20 May 2016

Paper Review: An Administrator's Guide to Internet Password Research

A few weeks ago I had the pleasure of reading An Administrator's Guide to Internet Password Research (Dinei Florencio, Cormac Herley, and Paul C. van Oorschot, Microsoft Research, November 2014) in detail. It took many hours because I wanted to understand everything.

The paper is of high quality and extremely well-written and researched. The main takeaway is that attacks on passwords can be differentiated between two very distinct categories: Online and offline attacks. The demands on password strength are much lower if the password only has to withstand online attacks because the rate of guesses of an adversary is relatively low, especially so if the administrator employs means of rate limiting tries, lockout policies or CAPTCHAs. The authors estimate 10^6 attacks on a single account over a period of 4 months. However, if the adversary gains access to the password database and the passwords are properly hashed and salted (and maybe peppered, I was very surprised that the word pepper never came up in the paper, but they did mention site-wide (global) salt which is another name for it), then he can launch an offline brute-force attack that can reach, depending on the resources of the adversary, up to 10^20 guesses over a 4-moth period if they use roughly a thousand modern GPUs. I'd say that 10^20 is quite large. If an adversary is willing and capable of using such powerful hardware for 4 months, this means that your account has such a high value that you should have better security measures in place than just hashed and salted passwords.

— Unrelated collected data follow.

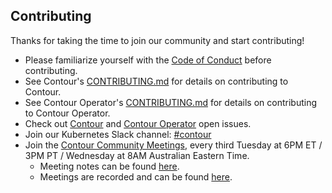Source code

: ## Contributing

Thanks for taking the time to join our community and start contributing!

- Please familiarize yourself with the [Code of Conduct][1] before contributing.
- See Contour's [CONTRIBUTING.md][2] for details on contributing to Contour.
- See Contour Operator's [CONTRIBUTING.md][5] for details on contributing to Contour Operator.
- Check out [Contour][3] and [Contour Operator][6] open issues.
- Join our Kubernetes Slack channel: [#contour][4]
- Join the [Contour Community Meetings](https://vmware.zoom.us/j/347232187), every third Tuesday at 6PM ET / 3PM PT 
/ Wednesday at 8AM Australian Eastern Time.
  - Meeting notes can be found [here](https://hackmd.io/84Xbl4WBTpm7OBhaOAsSiw).
  - Meetings are recorded and can be found [here](https://www.youtube.com/playlist?list=PL7bmigfV0EqTBsPrnCkzhu0R4SAWnBjLj).

[1]: {{site.github.repository_url}}/blob/main/CODE_OF_CONDUCT.md
[2]: {{site.github.repository_url}}/blob/main/CONTRIBUTING.md
[3]: {{site.github.repository_url}}/issues
[4]: {{site.footer_social_links.Slack.url}}
[5]: https://github.com/projectcontour/contour-operator/blob/main/docs/CONTRIBUTING.md
[6]: https://github.com/projectcontour/contour-operator/issues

The authors tried to describe Rainbow Tables in two sentences. Needless to say, that was not enough for me to understand them, even though I understand hashing and its properties. So I had to search for and read other resources until I gained a proper understanding of them. I would have preferred if the paper did not try to explain the concept and introduce the term 'chains' that is never used again.

In the section about phishing, the paper mentions that the March 2011 breach on RSA Security's SecurID was reportedly a spear-phishing attack. What happened was that the attackers sent E-mails with an attached spreadsheet called "2011 Recruitment plan.xls". The spreadsheet contained a zero-day exploit that installs a backdoor through an Adobe Flash vulnerability (CVE-2011-0609) [0]. I was extremely surprised that this attack is labelled as phishing in the media - at no point in time was the user tricked into giving up sensitive information and credentials. He simply opened tabular data in an E-mail - the idea that Microsoft Excel embeds Adobe Flash which contains a zero-day exploit is mind-boggling. I have never seen a proper spreadsheet make use of embedded Flash content. This is probably not the usual way of how phishing happens.

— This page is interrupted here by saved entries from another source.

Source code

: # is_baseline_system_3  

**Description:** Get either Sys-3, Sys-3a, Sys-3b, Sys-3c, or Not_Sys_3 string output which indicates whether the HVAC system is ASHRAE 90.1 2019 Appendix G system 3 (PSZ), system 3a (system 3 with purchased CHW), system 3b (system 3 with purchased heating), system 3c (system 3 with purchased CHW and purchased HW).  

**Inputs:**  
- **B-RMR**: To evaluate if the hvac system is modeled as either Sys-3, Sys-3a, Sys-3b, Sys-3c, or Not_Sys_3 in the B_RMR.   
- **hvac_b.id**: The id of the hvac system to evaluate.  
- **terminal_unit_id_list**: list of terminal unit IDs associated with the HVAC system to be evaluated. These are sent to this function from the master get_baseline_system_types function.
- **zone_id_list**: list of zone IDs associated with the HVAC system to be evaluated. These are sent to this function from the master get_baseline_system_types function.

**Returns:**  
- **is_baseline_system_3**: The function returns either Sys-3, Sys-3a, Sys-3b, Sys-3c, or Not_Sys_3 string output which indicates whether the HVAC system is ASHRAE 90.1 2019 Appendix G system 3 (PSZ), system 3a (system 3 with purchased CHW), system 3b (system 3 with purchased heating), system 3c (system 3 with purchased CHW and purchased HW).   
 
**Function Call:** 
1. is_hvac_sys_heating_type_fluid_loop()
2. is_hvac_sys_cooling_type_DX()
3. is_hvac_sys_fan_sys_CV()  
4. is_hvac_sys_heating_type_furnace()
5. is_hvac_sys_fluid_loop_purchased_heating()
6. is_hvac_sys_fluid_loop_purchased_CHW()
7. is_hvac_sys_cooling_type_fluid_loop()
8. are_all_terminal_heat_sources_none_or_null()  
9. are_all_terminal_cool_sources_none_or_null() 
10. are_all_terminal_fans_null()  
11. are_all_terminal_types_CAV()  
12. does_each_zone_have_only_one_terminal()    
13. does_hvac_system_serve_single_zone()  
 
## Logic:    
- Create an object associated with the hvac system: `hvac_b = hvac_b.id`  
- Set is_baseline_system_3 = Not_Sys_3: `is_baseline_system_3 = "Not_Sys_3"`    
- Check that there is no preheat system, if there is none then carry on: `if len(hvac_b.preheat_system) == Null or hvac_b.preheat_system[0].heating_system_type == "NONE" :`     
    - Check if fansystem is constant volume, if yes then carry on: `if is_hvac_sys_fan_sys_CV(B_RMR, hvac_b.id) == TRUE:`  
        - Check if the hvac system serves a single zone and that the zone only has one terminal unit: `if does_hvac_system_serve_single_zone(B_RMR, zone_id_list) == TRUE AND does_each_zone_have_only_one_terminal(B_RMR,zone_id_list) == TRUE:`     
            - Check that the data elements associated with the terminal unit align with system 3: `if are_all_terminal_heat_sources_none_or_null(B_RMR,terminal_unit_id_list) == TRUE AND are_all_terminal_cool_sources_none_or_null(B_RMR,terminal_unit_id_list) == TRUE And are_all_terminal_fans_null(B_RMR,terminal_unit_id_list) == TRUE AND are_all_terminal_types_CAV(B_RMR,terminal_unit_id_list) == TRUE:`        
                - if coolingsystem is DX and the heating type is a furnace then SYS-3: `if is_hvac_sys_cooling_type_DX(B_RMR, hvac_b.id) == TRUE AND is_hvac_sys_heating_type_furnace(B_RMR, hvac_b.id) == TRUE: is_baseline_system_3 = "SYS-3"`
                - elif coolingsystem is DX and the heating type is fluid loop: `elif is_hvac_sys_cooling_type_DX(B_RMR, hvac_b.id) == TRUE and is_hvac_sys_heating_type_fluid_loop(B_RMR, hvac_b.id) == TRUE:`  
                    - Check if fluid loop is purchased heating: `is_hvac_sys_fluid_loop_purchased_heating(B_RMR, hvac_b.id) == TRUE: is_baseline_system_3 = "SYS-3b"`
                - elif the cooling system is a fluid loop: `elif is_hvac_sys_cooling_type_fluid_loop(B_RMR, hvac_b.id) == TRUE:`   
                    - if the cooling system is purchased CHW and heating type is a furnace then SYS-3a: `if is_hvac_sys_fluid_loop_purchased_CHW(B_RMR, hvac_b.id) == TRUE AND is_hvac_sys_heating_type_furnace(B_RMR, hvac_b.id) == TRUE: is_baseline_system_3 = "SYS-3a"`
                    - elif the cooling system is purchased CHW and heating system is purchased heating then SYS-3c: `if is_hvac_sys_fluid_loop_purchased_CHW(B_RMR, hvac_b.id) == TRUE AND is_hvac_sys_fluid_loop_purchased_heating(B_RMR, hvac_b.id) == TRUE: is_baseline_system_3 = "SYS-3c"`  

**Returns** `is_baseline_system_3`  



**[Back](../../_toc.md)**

There's a typo on page 15: It can facilitate forms of phishing if users become habituated to entering their email passwords at low-value sites that users email addresses as usernames.

On Page 16: While naive "password strength" measures are widely used, simple to calculate, and have formed the basis for much of the analysis around passwords, simplistic metrics [13] based on Shannon entropy are poor measures of guessing-resistance (recall Section 3.1).
I think at this point it is worth pointing out more clearly that Shannon entropy is not the problem, it is completely fine and the right tool for the job. The problem is the (completely false and naive) assumption that every possible password in the password-space has an equal likelihood of being chosen. Breached databases show this plainly. As is evident from the formula of Shannon entropy, we have to know the probability distribution to calculate the entropy. Without mentioning it in those words, the authors also used Shannon-entropy in the paper, but they relied on the data of leaked password databases to estimate the probability distribution and thus the entropy, which is the proper way to do it. That is, they appreciated the fact that the password 'password' has a much higher probability than 'FnhDgnWm'. Determining the distribution of passwords is actually a very complex subject because it has to capture the element of the human mind, how it makes up and associates things to form a password. Suddenly, things like cultural background play a role. Before Justin Bieber was famous, it is unlikely that anyone used 'justinbieber' as their password.

All in all, this paper is a must-read for every administrator and people who manage portfolios of passwords, but it is also good to know as a plain user of password-secured services.